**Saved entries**

********

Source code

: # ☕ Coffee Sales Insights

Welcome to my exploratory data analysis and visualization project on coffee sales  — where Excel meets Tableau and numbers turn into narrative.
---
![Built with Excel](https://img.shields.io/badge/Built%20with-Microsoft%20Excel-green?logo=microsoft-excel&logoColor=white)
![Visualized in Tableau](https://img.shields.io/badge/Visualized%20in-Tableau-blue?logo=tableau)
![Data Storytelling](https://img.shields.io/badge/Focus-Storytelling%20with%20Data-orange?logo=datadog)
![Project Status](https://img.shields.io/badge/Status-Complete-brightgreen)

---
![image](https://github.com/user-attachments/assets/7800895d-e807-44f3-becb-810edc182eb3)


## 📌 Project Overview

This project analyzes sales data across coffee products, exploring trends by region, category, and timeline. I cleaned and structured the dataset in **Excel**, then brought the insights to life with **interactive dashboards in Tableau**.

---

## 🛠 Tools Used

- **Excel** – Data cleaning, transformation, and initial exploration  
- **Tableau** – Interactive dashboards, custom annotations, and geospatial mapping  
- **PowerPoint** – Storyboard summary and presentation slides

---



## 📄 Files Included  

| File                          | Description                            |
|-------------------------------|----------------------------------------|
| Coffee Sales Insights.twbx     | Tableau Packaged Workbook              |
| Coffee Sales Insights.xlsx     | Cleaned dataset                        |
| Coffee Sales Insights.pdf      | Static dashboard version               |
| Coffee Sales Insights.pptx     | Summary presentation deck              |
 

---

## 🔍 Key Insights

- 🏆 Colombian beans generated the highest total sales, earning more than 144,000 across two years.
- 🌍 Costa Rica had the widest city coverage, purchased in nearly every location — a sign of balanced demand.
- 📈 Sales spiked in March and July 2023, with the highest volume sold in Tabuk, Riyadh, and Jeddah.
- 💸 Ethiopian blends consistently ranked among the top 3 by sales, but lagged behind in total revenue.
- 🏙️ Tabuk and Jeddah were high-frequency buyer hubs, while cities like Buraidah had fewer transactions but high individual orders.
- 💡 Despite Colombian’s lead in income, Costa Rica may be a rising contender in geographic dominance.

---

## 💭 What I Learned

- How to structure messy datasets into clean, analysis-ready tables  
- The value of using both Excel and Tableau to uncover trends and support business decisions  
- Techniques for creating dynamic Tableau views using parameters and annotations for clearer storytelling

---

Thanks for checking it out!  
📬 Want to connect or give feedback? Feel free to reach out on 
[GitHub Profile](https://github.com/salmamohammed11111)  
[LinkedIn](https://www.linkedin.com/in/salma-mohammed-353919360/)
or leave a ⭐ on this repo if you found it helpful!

********

**THE TASK**
Reproduce only the lines above spanning from the line containing "Coffee Sales Insights.pdf" through the line containing "- 🏆 Colombian", word for word.

**WRITTEN RESPONSE**
| Coffee Sales Insights.pdf      | Static dashboard version               |
| Coffee Sales Insights.pptx     | Summary presentation deck              |
 

---

## 🔍 Key Insights

- 🏆 Colombian beans generated the highest total sales, earning more than 144,000 across two years.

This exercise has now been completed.